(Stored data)
================================
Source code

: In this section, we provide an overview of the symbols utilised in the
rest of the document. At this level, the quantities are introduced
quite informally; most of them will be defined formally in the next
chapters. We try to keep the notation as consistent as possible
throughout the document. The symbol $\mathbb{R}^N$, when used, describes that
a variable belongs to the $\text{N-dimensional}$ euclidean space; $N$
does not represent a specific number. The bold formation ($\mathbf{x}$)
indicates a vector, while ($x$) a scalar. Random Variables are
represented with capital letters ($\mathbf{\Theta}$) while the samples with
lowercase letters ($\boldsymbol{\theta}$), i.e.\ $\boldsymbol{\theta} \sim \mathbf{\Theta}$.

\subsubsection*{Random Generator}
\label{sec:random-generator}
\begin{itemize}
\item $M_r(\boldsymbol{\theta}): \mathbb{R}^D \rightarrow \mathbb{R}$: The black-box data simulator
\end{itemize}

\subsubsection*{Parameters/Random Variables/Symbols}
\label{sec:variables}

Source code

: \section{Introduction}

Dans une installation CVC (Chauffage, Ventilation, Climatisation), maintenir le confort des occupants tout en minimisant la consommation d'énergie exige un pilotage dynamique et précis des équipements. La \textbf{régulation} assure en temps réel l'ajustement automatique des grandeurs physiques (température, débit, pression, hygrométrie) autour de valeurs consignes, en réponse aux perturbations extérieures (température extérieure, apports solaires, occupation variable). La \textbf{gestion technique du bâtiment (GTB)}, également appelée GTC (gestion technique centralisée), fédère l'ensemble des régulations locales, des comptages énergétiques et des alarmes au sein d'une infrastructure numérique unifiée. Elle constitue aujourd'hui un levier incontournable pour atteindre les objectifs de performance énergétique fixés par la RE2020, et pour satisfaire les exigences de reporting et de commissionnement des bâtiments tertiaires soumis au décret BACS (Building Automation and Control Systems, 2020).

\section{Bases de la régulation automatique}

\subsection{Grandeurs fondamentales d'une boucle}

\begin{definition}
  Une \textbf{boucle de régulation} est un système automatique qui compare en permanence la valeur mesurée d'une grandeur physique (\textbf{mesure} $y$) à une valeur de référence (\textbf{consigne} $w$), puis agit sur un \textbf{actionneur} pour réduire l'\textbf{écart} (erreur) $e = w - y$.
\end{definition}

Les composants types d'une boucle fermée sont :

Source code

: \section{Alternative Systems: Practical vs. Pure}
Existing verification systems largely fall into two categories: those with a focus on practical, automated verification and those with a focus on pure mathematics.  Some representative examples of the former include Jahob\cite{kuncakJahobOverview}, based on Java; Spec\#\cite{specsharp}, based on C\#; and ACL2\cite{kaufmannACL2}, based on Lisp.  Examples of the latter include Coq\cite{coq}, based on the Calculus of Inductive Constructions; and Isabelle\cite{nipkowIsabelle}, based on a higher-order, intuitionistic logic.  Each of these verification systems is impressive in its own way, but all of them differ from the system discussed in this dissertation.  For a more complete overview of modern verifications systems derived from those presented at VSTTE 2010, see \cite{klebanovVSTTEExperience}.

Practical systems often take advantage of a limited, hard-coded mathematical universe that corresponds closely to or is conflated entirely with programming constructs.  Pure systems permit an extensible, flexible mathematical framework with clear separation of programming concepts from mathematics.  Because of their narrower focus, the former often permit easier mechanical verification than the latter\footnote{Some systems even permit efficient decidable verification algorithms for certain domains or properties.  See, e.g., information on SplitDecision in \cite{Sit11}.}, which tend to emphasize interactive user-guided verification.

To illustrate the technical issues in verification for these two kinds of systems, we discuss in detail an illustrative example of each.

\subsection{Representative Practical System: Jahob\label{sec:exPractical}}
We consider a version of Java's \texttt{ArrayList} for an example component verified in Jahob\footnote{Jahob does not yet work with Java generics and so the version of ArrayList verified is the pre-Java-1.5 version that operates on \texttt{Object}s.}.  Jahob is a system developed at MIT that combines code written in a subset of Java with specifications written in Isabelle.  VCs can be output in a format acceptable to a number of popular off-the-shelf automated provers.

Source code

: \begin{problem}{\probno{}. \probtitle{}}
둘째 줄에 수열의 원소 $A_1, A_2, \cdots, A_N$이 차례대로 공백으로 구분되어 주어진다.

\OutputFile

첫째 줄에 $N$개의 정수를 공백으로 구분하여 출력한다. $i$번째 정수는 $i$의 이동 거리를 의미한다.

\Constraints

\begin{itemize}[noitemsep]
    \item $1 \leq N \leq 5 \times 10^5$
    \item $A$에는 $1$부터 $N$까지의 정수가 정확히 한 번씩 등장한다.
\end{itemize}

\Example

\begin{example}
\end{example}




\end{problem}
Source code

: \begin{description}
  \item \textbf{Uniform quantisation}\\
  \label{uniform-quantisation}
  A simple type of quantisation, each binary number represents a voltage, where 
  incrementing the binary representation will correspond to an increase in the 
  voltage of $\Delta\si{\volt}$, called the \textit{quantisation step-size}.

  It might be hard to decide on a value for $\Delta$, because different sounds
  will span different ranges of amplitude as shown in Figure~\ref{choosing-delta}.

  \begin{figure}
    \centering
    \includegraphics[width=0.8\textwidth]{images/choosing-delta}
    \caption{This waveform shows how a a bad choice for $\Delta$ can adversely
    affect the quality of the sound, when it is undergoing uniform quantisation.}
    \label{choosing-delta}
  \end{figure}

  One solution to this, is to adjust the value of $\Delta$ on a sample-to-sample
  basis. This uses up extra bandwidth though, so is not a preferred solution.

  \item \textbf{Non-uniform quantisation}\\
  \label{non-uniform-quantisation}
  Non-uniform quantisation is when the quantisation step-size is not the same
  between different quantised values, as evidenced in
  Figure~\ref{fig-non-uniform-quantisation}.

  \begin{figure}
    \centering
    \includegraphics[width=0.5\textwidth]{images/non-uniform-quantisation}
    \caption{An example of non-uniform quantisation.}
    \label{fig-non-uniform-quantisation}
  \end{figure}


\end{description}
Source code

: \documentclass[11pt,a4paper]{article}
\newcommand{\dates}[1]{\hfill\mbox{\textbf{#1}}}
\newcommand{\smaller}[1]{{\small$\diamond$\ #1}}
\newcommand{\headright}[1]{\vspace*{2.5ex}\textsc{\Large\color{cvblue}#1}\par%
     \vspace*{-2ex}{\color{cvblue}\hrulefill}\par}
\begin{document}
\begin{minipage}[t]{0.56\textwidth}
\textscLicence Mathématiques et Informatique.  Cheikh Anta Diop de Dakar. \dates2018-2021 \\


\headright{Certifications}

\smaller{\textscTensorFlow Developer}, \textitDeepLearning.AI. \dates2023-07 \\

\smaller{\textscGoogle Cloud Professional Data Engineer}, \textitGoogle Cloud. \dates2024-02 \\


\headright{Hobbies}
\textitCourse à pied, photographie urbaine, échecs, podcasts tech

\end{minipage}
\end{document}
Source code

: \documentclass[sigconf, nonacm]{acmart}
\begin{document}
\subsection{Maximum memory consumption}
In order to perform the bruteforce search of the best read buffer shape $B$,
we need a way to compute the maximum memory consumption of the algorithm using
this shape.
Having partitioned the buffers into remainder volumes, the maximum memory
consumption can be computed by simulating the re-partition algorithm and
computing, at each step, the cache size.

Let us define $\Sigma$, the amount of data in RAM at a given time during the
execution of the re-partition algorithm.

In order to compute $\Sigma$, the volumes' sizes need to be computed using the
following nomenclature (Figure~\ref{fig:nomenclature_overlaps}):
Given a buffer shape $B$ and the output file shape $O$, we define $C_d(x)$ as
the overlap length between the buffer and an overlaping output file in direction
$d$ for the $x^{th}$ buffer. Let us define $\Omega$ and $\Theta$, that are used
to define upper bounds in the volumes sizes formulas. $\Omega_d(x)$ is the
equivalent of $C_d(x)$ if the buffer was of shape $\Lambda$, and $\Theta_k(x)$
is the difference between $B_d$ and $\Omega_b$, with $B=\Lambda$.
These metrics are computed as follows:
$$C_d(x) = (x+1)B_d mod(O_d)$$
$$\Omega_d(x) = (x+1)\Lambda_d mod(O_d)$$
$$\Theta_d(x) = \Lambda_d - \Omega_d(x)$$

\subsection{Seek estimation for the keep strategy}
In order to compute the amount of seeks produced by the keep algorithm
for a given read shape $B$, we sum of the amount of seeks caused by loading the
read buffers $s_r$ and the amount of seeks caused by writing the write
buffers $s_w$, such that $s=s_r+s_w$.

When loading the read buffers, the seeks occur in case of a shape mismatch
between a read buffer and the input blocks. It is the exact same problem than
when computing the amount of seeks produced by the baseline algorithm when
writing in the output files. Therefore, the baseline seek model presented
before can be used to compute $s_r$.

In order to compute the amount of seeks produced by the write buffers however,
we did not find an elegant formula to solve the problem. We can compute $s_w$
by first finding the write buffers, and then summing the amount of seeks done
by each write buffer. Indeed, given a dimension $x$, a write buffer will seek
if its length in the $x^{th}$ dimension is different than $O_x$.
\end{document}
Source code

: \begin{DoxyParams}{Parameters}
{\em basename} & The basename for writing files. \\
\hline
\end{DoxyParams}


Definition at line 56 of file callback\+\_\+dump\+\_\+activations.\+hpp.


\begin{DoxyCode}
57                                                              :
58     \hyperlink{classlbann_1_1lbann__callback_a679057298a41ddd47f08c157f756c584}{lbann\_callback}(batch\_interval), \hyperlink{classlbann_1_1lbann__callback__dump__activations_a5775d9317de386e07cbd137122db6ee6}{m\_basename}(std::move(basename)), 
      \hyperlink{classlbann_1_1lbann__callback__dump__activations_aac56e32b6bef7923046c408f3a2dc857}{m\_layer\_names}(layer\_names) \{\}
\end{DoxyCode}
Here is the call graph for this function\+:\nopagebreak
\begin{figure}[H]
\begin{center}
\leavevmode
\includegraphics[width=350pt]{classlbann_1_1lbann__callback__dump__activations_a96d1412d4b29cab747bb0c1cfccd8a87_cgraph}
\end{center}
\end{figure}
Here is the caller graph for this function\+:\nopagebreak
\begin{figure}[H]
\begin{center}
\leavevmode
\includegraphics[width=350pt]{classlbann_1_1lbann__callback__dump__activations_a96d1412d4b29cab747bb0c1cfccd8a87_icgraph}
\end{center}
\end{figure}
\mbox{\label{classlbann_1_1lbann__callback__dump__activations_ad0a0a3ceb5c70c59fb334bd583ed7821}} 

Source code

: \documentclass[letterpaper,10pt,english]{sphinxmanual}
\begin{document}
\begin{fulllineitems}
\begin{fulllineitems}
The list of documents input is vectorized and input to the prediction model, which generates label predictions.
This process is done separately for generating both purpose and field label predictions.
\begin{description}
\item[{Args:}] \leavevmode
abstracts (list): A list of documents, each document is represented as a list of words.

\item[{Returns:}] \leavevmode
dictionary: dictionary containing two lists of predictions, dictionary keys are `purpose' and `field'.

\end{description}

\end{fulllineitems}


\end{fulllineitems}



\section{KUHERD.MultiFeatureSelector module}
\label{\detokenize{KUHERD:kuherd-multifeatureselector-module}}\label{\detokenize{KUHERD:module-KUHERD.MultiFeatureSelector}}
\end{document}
================================
| Exercise brief |
Pull each line containing "solution" from the records.

| Written answer |
  One solution to this, is to adjust the value of $\Delta$ on a sample-to-sample
  basis. This uses up extra bandwidth though, so is not a preferred solution.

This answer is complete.